PROVIDED DATA:
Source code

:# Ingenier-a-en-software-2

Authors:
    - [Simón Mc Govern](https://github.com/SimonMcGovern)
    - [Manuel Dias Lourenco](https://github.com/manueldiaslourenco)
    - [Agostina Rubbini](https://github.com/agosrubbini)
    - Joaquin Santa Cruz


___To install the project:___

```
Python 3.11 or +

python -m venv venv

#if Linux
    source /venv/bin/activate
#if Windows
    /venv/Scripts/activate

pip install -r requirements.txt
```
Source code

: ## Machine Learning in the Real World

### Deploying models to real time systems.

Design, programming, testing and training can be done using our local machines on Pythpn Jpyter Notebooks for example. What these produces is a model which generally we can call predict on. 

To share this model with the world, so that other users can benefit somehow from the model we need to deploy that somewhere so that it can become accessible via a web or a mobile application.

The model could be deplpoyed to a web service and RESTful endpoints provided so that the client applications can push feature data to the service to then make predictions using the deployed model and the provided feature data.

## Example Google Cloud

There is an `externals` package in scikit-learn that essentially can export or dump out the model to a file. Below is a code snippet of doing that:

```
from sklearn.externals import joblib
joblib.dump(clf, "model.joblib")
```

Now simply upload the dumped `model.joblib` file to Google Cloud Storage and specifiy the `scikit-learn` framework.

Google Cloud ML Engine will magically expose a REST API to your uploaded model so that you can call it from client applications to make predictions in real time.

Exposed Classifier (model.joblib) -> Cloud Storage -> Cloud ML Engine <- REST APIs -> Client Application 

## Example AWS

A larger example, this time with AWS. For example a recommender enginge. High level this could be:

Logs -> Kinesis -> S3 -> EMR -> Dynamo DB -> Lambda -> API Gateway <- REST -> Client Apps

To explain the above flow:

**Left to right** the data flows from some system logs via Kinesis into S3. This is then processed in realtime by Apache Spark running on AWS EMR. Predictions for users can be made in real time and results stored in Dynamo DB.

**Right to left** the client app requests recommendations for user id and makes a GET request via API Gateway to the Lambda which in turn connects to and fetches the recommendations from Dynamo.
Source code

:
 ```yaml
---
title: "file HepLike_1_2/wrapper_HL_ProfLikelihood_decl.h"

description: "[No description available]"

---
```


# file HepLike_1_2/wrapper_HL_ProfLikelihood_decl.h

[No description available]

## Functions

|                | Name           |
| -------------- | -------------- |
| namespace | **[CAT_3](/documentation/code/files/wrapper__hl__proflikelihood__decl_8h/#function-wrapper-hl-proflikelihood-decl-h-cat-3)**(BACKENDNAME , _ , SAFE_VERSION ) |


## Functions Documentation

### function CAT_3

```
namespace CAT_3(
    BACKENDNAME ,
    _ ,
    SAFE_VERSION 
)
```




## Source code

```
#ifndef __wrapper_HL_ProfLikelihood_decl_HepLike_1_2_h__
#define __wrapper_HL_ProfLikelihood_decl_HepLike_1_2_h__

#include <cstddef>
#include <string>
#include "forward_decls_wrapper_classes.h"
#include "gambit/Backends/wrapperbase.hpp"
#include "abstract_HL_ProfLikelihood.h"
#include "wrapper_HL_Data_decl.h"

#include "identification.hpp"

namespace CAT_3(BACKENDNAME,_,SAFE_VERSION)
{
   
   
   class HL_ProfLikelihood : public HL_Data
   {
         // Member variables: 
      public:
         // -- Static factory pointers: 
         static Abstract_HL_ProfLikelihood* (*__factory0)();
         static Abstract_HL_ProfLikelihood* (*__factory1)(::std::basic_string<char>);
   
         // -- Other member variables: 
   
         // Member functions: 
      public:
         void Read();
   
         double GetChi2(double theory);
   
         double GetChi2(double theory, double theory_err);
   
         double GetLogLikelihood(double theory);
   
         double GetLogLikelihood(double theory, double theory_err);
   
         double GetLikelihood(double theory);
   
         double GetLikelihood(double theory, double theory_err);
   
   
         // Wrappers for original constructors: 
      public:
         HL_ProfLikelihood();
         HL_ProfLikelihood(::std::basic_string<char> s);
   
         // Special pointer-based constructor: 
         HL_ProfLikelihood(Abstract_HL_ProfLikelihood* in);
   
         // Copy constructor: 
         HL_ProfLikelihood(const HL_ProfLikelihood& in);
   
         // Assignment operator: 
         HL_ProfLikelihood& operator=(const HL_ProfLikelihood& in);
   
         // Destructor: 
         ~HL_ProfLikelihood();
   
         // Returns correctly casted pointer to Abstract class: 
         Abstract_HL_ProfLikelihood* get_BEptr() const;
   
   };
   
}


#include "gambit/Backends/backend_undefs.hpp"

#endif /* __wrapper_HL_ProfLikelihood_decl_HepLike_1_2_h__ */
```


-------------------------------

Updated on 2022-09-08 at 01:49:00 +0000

YOUR INSTRUCTIONS:
Using the exact wording, write out all of the records.

ANSWER BOX:
Source code

:# Ingenier-a-en-software-2

Authors:
    - [Simón Mc Govern](https://github.com/SimonMcGovern)
    - [Manuel Dias Lourenco](https://github.com/manueldiaslourenco)
    - [Agostina Rubbini](https://github.com/agosrubbini)
    - Joaquin Santa Cruz


___To install the project:___

```
Python 3.11 or +

python -m venv venv

#if Linux
    source /venv/bin/activate
#if Windows
    /venv/Scripts/activate

pip install -r requirements.txt
```
Source code

: ## Machine Learning in the Real World

### Deploying models to real time systems.

Design, programming, testing and training can be done using our local machines on Pythpn Jpyter Notebooks for example. What these produces is a model which generally we can call predict on. 

To share this model with the world, so that other users can benefit somehow from the model we need to deploy that somewhere so that it can become accessible via a web or a mobile application.

The model could be deplpoyed to a web service and RESTful endpoints provided so that the client applications can push feature data to the service to then make predictions using the deployed model and the provided feature data.

## Example Google Cloud

There is an `externals` package in scikit-learn that essentially can export or dump out the model to a file. Below is a code snippet of doing that:

```
from sklearn.externals import joblib
joblib.dump(clf, "model.joblib")
```

Now simply upload the dumped `model.joblib` file to Google Cloud Storage and specifiy the `scikit-learn` framework.

Google Cloud ML Engine will magically expose a REST API to your uploaded model so that you can call it from client applications to make predictions in real time.

Exposed Classifier (model.joblib) -> Cloud Storage -> Cloud ML Engine <- REST APIs -> Client Application 

## Example AWS

A larger example, this time with AWS. For example a recommender enginge. High level this could be:

Logs -> Kinesis -> S3 -> EMR -> Dynamo DB -> Lambda -> API Gateway <- REST -> Client Apps

To explain the above flow:

**Left to right** the data flows from some system logs via Kinesis into S3. This is then processed in realtime by Apache Spark running on AWS EMR. Predictions for users can be made in real time and results stored in Dynamo DB.

**Right to left** the client app requests recommendations for user id and makes a GET request via API Gateway to the Lambda which in turn connects to and fetches the recommendations from Dynamo.
Source code

:
 ```yaml
---
title: "file HepLike_1_2/wrapper_HL_ProfLikelihood_decl.h"

description: "[No description available]"

---
```


# file HepLike_1_2/wrapper_HL_ProfLikelihood_decl.h

[No description available]

## Functions

|                | Name           |
| -------------- | -------------- |
| namespace | **[CAT_3](/documentation/code/files/wrapper__hl__proflikelihood__decl_8h/#function-wrapper-hl-proflikelihood-decl-h-cat-3)**(BACKENDNAME , _ , SAFE_VERSION ) |


## Functions Documentation

### function CAT_3

```
namespace CAT_3(
    BACKENDNAME ,
    _ ,
    SAFE_VERSION 
)
```




## Source code

```
#ifndef __wrapper_HL_ProfLikelihood_decl_HepLike_1_2_h__
#define __wrapper_HL_ProfLikelihood_decl_HepLike_1_2_h__

#include <cstddef>
#include <string>
#include "forward_decls_wrapper_classes.h"
#include "gambit/Backends/wrapperbase.hpp"
#include "abstract_HL_ProfLikelihood.h"
#include "wrapper_HL_Data_decl.h"

#include "identification.hpp"

namespace CAT_3(BACKENDNAME,_,SAFE_VERSION)
{
   
   
   class HL_ProfLikelihood : public HL_Data
   {
         // Member variables: 
      public:
         // -- Static factory pointers: 
         static Abstract_HL_ProfLikelihood* (*__factory0)();
         static Abstract_HL_ProfLikelihood* (*__factory1)(::std::basic_string<char>);
   
         // -- Other member variables: 
   
         // Member functions: 
      public:
         void Read();
   
         double GetChi2(double theory);
   
         double GetChi2(double theory, double theory_err);
   
         double GetLogLikelihood(double theory);
   
         double GetLogLikelihood(double theory, double theory_err);
   
         double GetLikelihood(double theory);
   
         double GetLikelihood(double theory, double theory_err);
   
   
         // Wrappers for original constructors: 
      public:
         HL_ProfLikelihood();
         HL_ProfLikelihood(::std::basic_string<char> s);
   
         // Special pointer-based constructor: 
         HL_ProfLikelihood(Abstract_HL_ProfLikelihood* in);
   
         // Copy constructor: 
         HL_ProfLikelihood(const HL_ProfLikelihood& in);
   
         // Assignment operator: 
         HL_ProfLikelihood& operator=(const HL_ProfLikelihood& in);
   
         // Destructor: 
         ~HL_ProfLikelihood();
   
         // Returns correctly casted pointer to Abstract class: 
         Abstract_HL_ProfLikelihood* get_BEptr() const;
   
   };
   
}


#include "gambit/Backends/backend_undefs.hpp"

#endif /* __wrapper_HL_ProfLikelihood_decl_HepLike_1_2_h__ */
```


-------------------------------

Updated on 2022-09-08 at 01:49:00 +0000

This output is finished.